I’m astonished by people who wish to be writers, but don’t read as a rule. That would be like wanting to be a musician, but not listening to music, or wanting to be a chef, and not enjoying food. By reading, a writer develops an instinct for what works … and what doesn’t. And why write if one doesn’t enjoy reading? It’s incomprehensible to me.

I often advise people who want to write, to write what they read. Often this ruffles — my suspicion is that they read commercial or genre fiction, and imagine themselves above that, on a so-called higher literary plane. If that’s the case, then that is the type of book they should be reading.

As a writer, one begins to read differently: for pleasure (always), but also for craft. I note changes in point-of-view, challenging structures. (The book Reading Like a Writer by Francine Prose is excellent, as is Jane Smiley‘s Thirteen Ways of Looking at the Novel.)

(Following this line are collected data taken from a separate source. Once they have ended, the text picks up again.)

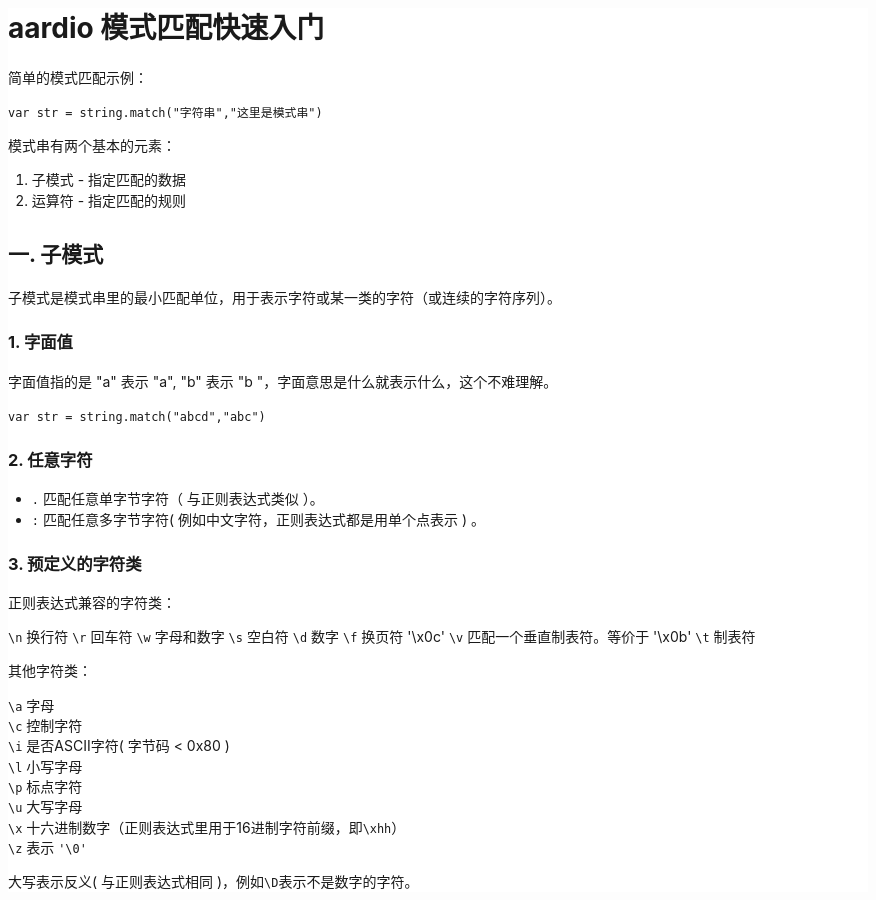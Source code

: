 # aardio 模式匹配快速入门  

简单的模式匹配示例：

```aardio
var str = string.match("字符串","这里是模式串")   
```

模式串有两个基本的元素：

1. 子模式 - 指定匹配的数据
2. 运算符 - 指定匹配的规则
  
## 一. 子模式 

子模式是模式串里的最小匹配单位，用于表示字符或某一类的字符（或连续的字符序列）。
  
### 1. 字面值
  
字面值指的是 "a" 表示 "a",  "b" 表示 "b "，字面意思是什么就表示什么，这个不难理解。  

```aardio
var str = string.match("abcd","abc")   
```

### 2. 任意字符
  
- `.` 匹配任意单字节字符（ 与正则表达式类似 ）。 
- `:` 匹配任意多字节字符( 例如中文字符，正则表达式都是用单个点表示  )  。
  
### 3. 预定义的字符类  
  
正则表达式兼容的字符类：

`\n` 换行符 
`\r` 回车符
`\w` 字母和数字 
`\s` 空白符
`\d` 数字
`\f` 换页符 '\x0c'
`\v` 匹配一个垂直制表符。等价于 '\x0b' 
`\t` 制表符 

其他字符类：

`\a` 字母  
`\c` 控制字符  
`\i` 是否ASCII字符( 字节码 < 0x80 )  
`\l` 小写字母  
`\p` 标点字符  
`\u` 大写字母  
`\x` 十六进制数字（正则表达式里用于16进制字符前缀，即`\xhh`）  
`\z` 表示 `'\0'  `

大写表示反义( 与正则表达式相同 )，例如`\D`表示不是数字的字符。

Right now I’m reading The Boys in the Trees, by Mary Swan, and I’m reading it in a reverie of awe. It’s a brilliant book: she’s a brilliant writer. As a writer myself, it’s thrilling— and yes, humbling, I admit— to encounter a work of such daring reach. I’m studying the way she’s able to change point-of-view, the heart-stopping structure (the main characters abruptly changing a third of the way in!), the nuanced, rich details. Just gorgeous. Bravo!